The Supreme Court’s June 25 decision said there was no legal precedent for the death penalty, but the court neglected to consider a 2006 federal law that says the rape of children by military personnel could bring capital punishment.
Attorneys for the state of Louisiana and the Justice Department made the same oversight in petitions they filed with the federal courts.
Supreme Court procedures allow parties to a case to ask for a new hearing within 25 days after a decision is issued. Although many parties have petitioned for the reviews, they almost never have been granted in the court’s history.
Louisiana Gov. Bobby Jindal said he has spoken with lawyers who represented the state “and have encouraged them both to seriously review these new facts and consider petitioning the court for a rehearing.”
The case involved a Harvey, La., man who was convicted of brutally raping his 8-year-old stepdaughter. A jury decided he should get the death penalty under a 1995 state law.
Five other states also allow the death penalty for child rape. Those laws were invalidated by the Supreme Court ruling.
“The Supreme Court got this case wrong, plain and simple,” said Mr. Jindal, a Republican.
The Justice Department has no plans to independently ask the Supreme Court to hear the case again.
“Only parties to a case may petition for rehearing,” the Justice Department said in a statement. “If a petition for rehearing is filed, the [Justice] Department will review the petition and consider what steps are appropriate, including possibly seeking leave of the court to provide our views on the petition for rehearing.”
The Supreme Court grants new hearings “extremely rarely” and even less often changes its own decisions, said Orin S. Kerr, a constitutional law professor at the George Washington University Law School. “I don’t think there’s been a petition like this granted in decades.”

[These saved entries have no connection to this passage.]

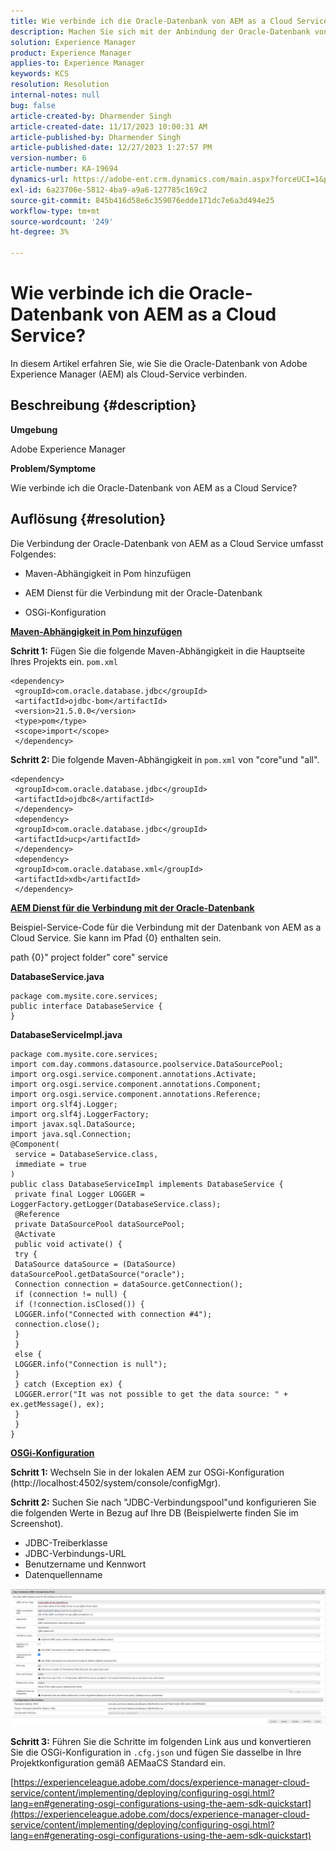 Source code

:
 ```yaml
---
title: Wie verbinde ich die Oracle-Datenbank von AEM as a Cloud Service?
description: Machen Sie sich mit der Anbindung der Oracle-Datenbank von AEM as a Cloud Service vertraut.
solution: Experience Manager
product: Experience Manager
applies-to: Experience Manager
keywords: KCS
resolution: Resolution
internal-notes: null
bug: false
article-created-by: Dharmender Singh
article-created-date: 11/17/2023 10:00:31 AM
article-published-by: Dharmender Singh
article-published-date: 12/27/2023 1:27:57 PM
version-number: 6
article-number: KA-19694
dynamics-url: https://adobe-ent.crm.dynamics.com/main.aspx?forceUCI=1&pagetype=entityrecord&etn=knowledgearticle&id=10959f1e-3085-ee11-8179-6045bd006239
exl-id: 6a23706e-5812-4ba9-a9a6-127785c169c2
source-git-commit: 845b416d58e6c359076edde171dc7e6a3d494e25
workflow-type: tm+mt
source-wordcount: '249'
ht-degree: 3%

---
```


# Wie verbinde ich die Oracle-Datenbank von AEM as a Cloud Service?


In diesem Artikel erfahren Sie, wie Sie die Oracle-Datenbank von Adobe Experience Manager (AEM) als Cloud-Service verbinden.

## Beschreibung {#description}


<b>Umgebung</b>

Adobe Experience Manager

<b>Problem/Symptome</b>

Wie verbinde ich die Oracle-Datenbank von AEM as a Cloud Service?


## Auflösung {#resolution}


Die Verbindung der Oracle-Datenbank von AEM as a Cloud Service umfasst Folgendes:

- Maven-Abhängigkeit in Pom hinzufügen

- AEM Dienst für die Verbindung mit der Oracle-Datenbank

- OSGi-Konfiguration

<u><b>Maven-Abhängigkeit in Pom hinzufügen</b></u>

<b>Schritt 1:</b> Fügen Sie die folgende Maven-Abhängigkeit in die Hauptseite Ihres Projekts ein. `pom.xml`


```
<dependency>
 <groupId>com.oracle.database.jdbc</groupId>
 <artifactId>ojdbc-bom</artifactId>
 <version>21.5.0.0</version>
 <type>pom</type>
 <scope>import</scope>
 </dependency>
```


<b>Schritt 2: </b>Die folgende Maven-Abhängigkeit in `pom.xml` von &quot;core&quot;und &quot;all&quot;.


```
<dependency>
 <groupId>com.oracle.database.jdbc</groupId>
 <artifactId>ojdbc8</artifactId>
 </dependency>
 <dependency>
 <groupId>com.oracle.database.jdbc</groupId>
 <artifactId>ucp</artifactId>
 </dependency>
 <dependency>
 <groupId>com.oracle.database.xml</groupId>
 <artifactId>xdb</artifactId>
 </dependency>
```


<u><b>AEM Dienst für die Verbindung mit der Oracle-Datenbank</b></u>

Beispiel-Service-Code für die Verbindung mit der Datenbank von AEM as a Cloud Service. Sie kann im Pfad {0} enthalten sein.

path {0}&quot; project folder&quot; core&quot; service

<b>DatabaseService.java</b>


```
package com.mysite.core.services;
public interface DatabaseService {
}
```


<b>DatabaseServiceImpl.java</b>


```
package com.mysite.core.services;
import com.day.commons.datasource.poolservice.DataSourcePool;
import org.osgi.service.component.annotations.Activate;
import org.osgi.service.component.annotations.Component;
import org.osgi.service.component.annotations.Reference;
import org.slf4j.Logger;
import org.slf4j.LoggerFactory;
import javax.sql.DataSource;
import java.sql.Connection;
@Component(
 service = DatabaseService.class,
 immediate = true
)
public class DatabaseServiceImpl implements DatabaseService {
 private final Logger LOGGER = LoggerFactory.getLogger(DatabaseService.class);
 @Reference
 private DataSourcePool dataSourcePool;
 @Activate
 public void activate() {
 try {
 DataSource dataSource = (DataSource) dataSourcePool.getDataSource("oracle");
 Connection connection = dataSource.getConnection();
 if (connection != null) {
 if (!connection.isClosed()) {
 LOGGER.info("Connected with connection #4");
 connection.close();
 }
 }
 else {
 LOGGER.info("Connection is null");
 }
 } catch (Exception ex) {
 LOGGER.error("It was not possible to get the data source: " + ex.getMessage(), ex);
 }
 }
}
```


<u><b>OSGi-Konfiguration</b></u>

<b>Schritt 1:</b> Wechseln Sie in der lokalen AEM zur OSGi-Konfiguration (http://localhost:4502/system/console/configMgr).

<b>Schritt 2:</b> Suchen Sie nach &quot;JDBC-Verbindungspool&quot;und konfigurieren Sie die folgenden Werte in Bezug auf Ihre DB (Beispielwerte finden Sie im Screenshot).

- JDBC-Treiberklasse
- JDBC-Verbindungs-URL
- Benutzername und Kennwort
- Datenquellenname


![](assets/265e1a49-24dc-ec11-a7b6-0022480b073d.png)

<b>Schritt 3:</b> Führen Sie die Schritte im folgenden Link aus und konvertieren Sie die OSGi-Konfiguration in `.cfg.json` und fügen Sie dasselbe in Ihre Projektkonfiguration gemäß AEMaaCS Standard ein.

[https://experienceleague.adobe.com/docs/experience-manager-cloud-service/content/implementing/deploying/configuring-osgi.html?lang=en#generating-osgi-configurations-using-the-aem-sdk-quickstart](https://experienceleague.adobe.com/docs/experience-manager-cloud-service/content/implementing/deploying/configuring-osgi.html?lang=en#generating-osgi-configurations-using-the-aem-sdk-quickstart)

The Justice Department acknowledged that its attorneys mistakenly failed to consider the National Defense Authorization Act for Fiscal Year 2006 in its legal briefs.
“We regret that the Department didn’t catch the 2006 law when the case of Kennedy v. Louisiana was briefed,” the department said in its statement. “It’s true that the parties to the case missed it, but it’s our responsibility.”

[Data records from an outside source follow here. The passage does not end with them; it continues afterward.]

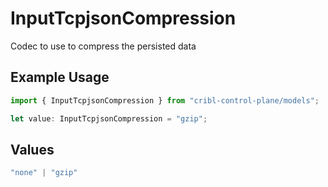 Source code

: # InputTcpjsonCompression

Codec to use to compress the persisted data

## Example Usage

```typescript
import { InputTcpjsonCompression } from "cribl-control-plane/models";

let value: InputTcpjsonCompression = "gzip";
```

## Values

```typescript
"none" | "gzip"
```
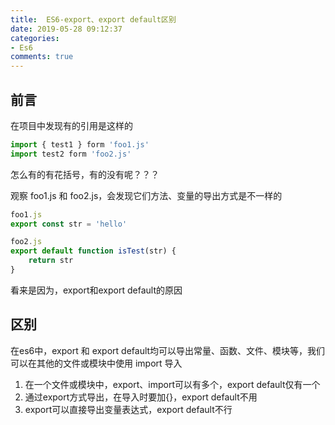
 ```yaml
---
title:  ES6-export、export default区别
date: 2019-05-28 09:12:37
categories:
- Es6
comments: true
---
```


## 前言

在项目中发现有的引用是这样的

```javascript
import { test1 } form 'foo1.js'
import test2 form 'foo2.js'
```

怎么有的有花括号，有的没有呢？？？

<!-- more -->

观察 foo1.js 和 foo2.js，会发现它们方法、变量的导出方式是不一样的


```javascript
foo1.js
export const str = 'hello'

foo2.js
export default function isTest(str) {
    return str
}
```
看来是因为，export和export default的原因



## 区别

在es6中，export 和 export default均可以导出常量、函数、文件、模块等，我们可以在其他的文件或模块中使用 import 导入

1. 在一个文件或模块中，export、import可以有多个，export default仅有一个
1. 通过export方式导出，在导入时要加{}，export default不用
1. export可以直接导出变量表达式，export default不行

The mistake was first mentioned over the weekend on a military blog, CAAFlog (http://caaflog.blogspot.com), run by U.S. Marine Corps Reserve Col. Dwight Sullivan. It said, “That is a congressional statute expressly authorizing the death penalty for the rape of a child. How come neither side in the Kennedy case even mentioned it?”
The New York Times reported it Wednesday, prompting the Justice Department to issue its statement.